We own, operate and manage the largest networks of freestanding veterinary hospitals and veterinary-exclusive clinical laboratories in the country, additionally we are the largest provider of online communication, professional education and marketing solutions to the veterinary community. We also supply diagnostic imaging equipment to the veterinary industry.

Tomas Fuller
Chief Financial Officer
(310) 571-6505

(1)   Management uses, adjusted net income excluding acquisition-related amortization, adjusted EPS excluding amortization, adjusted gross profit and adjusted operating income and its components among other factors, to measure the performance of the overall Company. Further, we believe that investors' understanding of our performance is enhanced by disclosing these measures.
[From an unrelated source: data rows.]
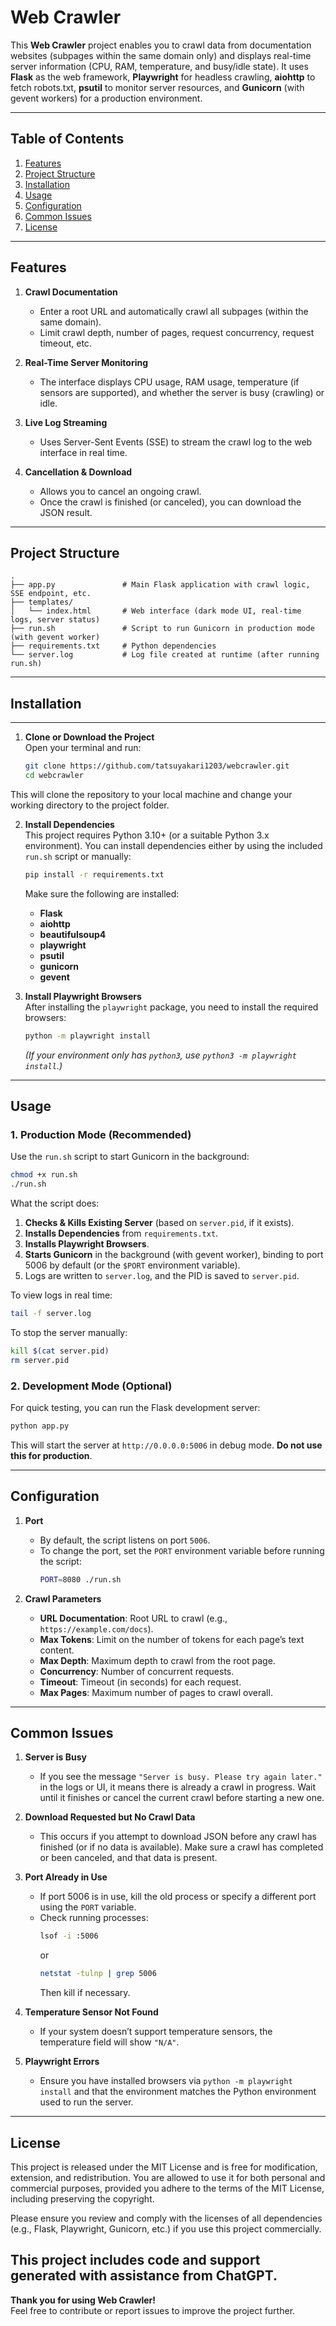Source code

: # Web Crawler

This **Web Crawler** project enables you to crawl data from documentation websites (subpages within the same domain only) and displays real-time server information (CPU, RAM, temperature, and busy/idle state). It uses **Flask** as the web framework, **Playwright** for headless crawling, **aiohttp** to fetch robots.txt, **psutil** to monitor server resources, and **Gunicorn** (with gevent workers) for a production environment.

---

## Table of Contents

1. [Features](#features)  
2. [Project Structure](#project-structure)  
3. [Installation](#installation)  
4. [Usage](#usage)  
5. [Configuration](#configuration)  
6. [Common Issues](#common-issues)  
7. [License](#license)

---

## Features

1. **Crawl Documentation**  
   - Enter a root URL and automatically crawl all subpages (within the same domain).  
   - Limit crawl depth, number of pages, request concurrency, request timeout, etc.  

2. **Real-Time Server Monitoring**  
   - The interface displays CPU usage, RAM usage, temperature (if sensors are supported), and whether the server is busy (crawling) or idle.

3. **Live Log Streaming**  
   - Uses Server-Sent Events (SSE) to stream the crawl log to the web interface in real time.

4. **Cancellation & Download**  
   - Allows you to cancel an ongoing crawl.  
   - Once the crawl is finished (or canceled), you can download the JSON result.

---

## Project Structure

```
.
├── app.py               # Main Flask application with crawl logic, SSE endpoint, etc.
├── templates/
│   └── index.html       # Web interface (dark mode UI, real-time logs, server status)
├── run.sh               # Script to run Gunicorn in production mode (with gevent worker)
├── requirements.txt     # Python dependencies
└── server.log           # Log file created at runtime (after running run.sh)
```

---

## Installation
---

1. **Clone or Download the Project**  
   Open your terminal and run:
   ```bash
   git clone https://github.com/tatsuyakari1203/webcrawler.git
   cd webcrawler
   ```
   
This will clone the repository to your local machine and change your working directory to the project folder.

2. **Install Dependencies**  
   This project requires Python 3.10+ (or a suitable Python 3.x environment). You can install dependencies either by using the included `run.sh` script or manually:
   ```bash
   pip install -r requirements.txt
   ```
   Make sure the following are installed:
   - **Flask**  
   - **aiohttp**  
   - **beautifulsoup4**  
   - **playwright**  
   - **psutil**  
   - **gunicorn**  
   - **gevent**  

3. **Install Playwright Browsers**  
   After installing the `playwright` package, you need to install the required browsers:
   ```bash
   python -m playwright install
   ```
   *(If your environment only has `python3`, use `python3 -m playwright install`.)*

---

## Usage

### 1. Production Mode (Recommended)
Use the `run.sh` script to start Gunicorn in the background:

```bash
chmod +x run.sh
./run.sh
```

What the script does:
1. **Checks & Kills Existing Server** (based on `server.pid`, if it exists).
2. **Installs Dependencies** from `requirements.txt`.
3. **Installs Playwright Browsers**.
4. **Starts Gunicorn** in the background (with gevent worker), binding to port 5006 by default (or the `$PORT` environment variable).
5. Logs are written to `server.log`, and the PID is saved to `server.pid`.

To view logs in real time:
```bash
tail -f server.log
```

To stop the server manually:
```bash
kill $(cat server.pid)
rm server.pid
```

### 2. Development Mode (Optional)
For quick testing, you can run the Flask development server:
```bash
python app.py
```
This will start the server at `http://0.0.0.0:5006` in debug mode. **Do not use this for production**.

---

## Configuration

1. **Port**  
   - By default, the script listens on port `5006`.  
   - To change the port, set the `PORT` environment variable before running the script:
     ```bash
     PORT=8080 ./run.sh
     ```

2. **Crawl Parameters**  
   - **URL Documentation**: Root URL to crawl (e.g., `https://example.com/docs`).  
   - **Max Tokens**: Limit on the number of tokens for each page’s text content.  
   - **Max Depth**: Maximum depth to crawl from the root page.  
   - **Concurrency**: Number of concurrent requests.  
   - **Timeout**: Timeout (in seconds) for each request.  
   - **Max Pages**: Maximum number of pages to crawl overall.

---

## Common Issues

1. **Server is Busy**  
   - If you see the message `"Server is busy. Please try again later."` in the logs or UI, it means there is already a crawl in progress. Wait until it finishes or cancel the current crawl before starting a new one.

2. **Download Requested but No Crawl Data**  
   - This occurs if you attempt to download JSON before any crawl has finished (or if no data is available). Make sure a crawl has completed or been canceled, and that data is present.


3. **Port Already in Use**  
   - If port 5006 is in use, kill the old process or specify a different port using the `PORT` variable.  
   - Check running processes:
     ```bash
     lsof -i :5006
     ```
     or
     ```bash
     netstat -tulnp | grep 5006
     ```
     Then kill if necessary.

4. **Temperature Sensor Not Found**  
   - If your system doesn’t support temperature sensors, the temperature field will show `"N/A"`.

5. **Playwright Errors**  
   - Ensure you have installed browsers via `python -m playwright install` and that the environment matches the Python environment used to run the server.

---

## License

This project is released under the MIT License and is free for modification, extension, and redistribution. You are allowed to use it for both personal and commercial purposes, provided you adhere to the terms of the MIT License, including preserving the copyright.

Please ensure you review and comply with the licenses of all dependencies (e.g., Flask, Playwright, Gunicorn, etc.) if you use this project commercially.

This project includes code and support generated with assistance from ChatGPT.
---

**Thank you for using Web Crawler!**  
Feel free to contribute or report issues to improve the project further.
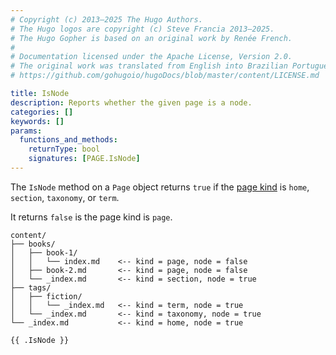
```yaml
---
# Copyright (c) 2013–2025 The Hugo Authors.
# The Hugo logos are copyright (c) Steve Francia 2013–2025.
# The Hugo Gopher is based on an original work by Renée French.
#
# Documentation licensed under the Apache License, Version 2.0.
# The original work was translated from English into Brazilian Portuguese.
# https://github.com/gohugoio/hugoDocs/blob/master/content/LICENSE.md

title: IsNode
description: Reports whether the given page is a node.
categories: []
keywords: []
params:
  functions_and_methods:
    returnType: bool
    signatures: [PAGE.IsNode]
---
```


The `IsNode` method on a `Page` object returns `true` if the [page kind](g) is `home`, `section`, `taxonomy`, or `term`.

It returns `false` is the page kind is `page`.

```text
content/
├── books/
│   ├── book-1/
│   │   └── index.md    <-- kind = page, node = false
│   ├── book-2.md       <-- kind = page, node = false
│   └── _index.md       <-- kind = section, node = true
├── tags/
│   ├── fiction/
│   │   └── _index.md   <-- kind = term, node = true
│   └── _index.md       <-- kind = taxonomy, node = true
└── _index.md           <-- kind = home, node = true
```

```go-html-template
{{ .IsNode }}
```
Adjusted net income excluding acquisition-related amortization and its components and adjusted EPS excluding amortization measures are not, and should not be viewed as substitutes for, U.S. generally accepted accounting principles (GAAP) net income and its components and diluted earnings per share.

(2)   During the first quarter, we recorded a write-down to net realizable value of $1.8 million related to a vacant property that is held for sale, and we accrued costs totaling $2.0 million related to a vacant leased property.

(3)   As a result of the acquisition of a controlling interest in AVC, we recorded a gain in the first quarter of 2012, for the increase in value of our previously held interest in AVC, which we acquired in 2008.

(4)   Due to the corrections on the calculation of depreciation on certain assets, we recognized additional depreciation expense during the second quarter of 2012. The rate used to calculate the tax benefit is the statutory rate for this year.

(5)   This quarter, we recorded a non-cash physical inventory adjustment in our Animal Hospital business segment which resulted in a $2.8 million credit adjustment to direct costs.

(6)   Beginning the first quarter of 2013, we report Adjusted EPS Excluding Amortization to exclude acquisition-related amortization, and other infrequent charges and credits. We believe Adjusted EPS Excluding Amortization will provide our investors with better insight into the operating performance of the business.

(7)   Amounts may not add due to rounding.

(8)   In the second quarter, we recorded a reduction in rent expense as a result of a capital lease that was previously treated as an operating lease in our Animal Hospital segment.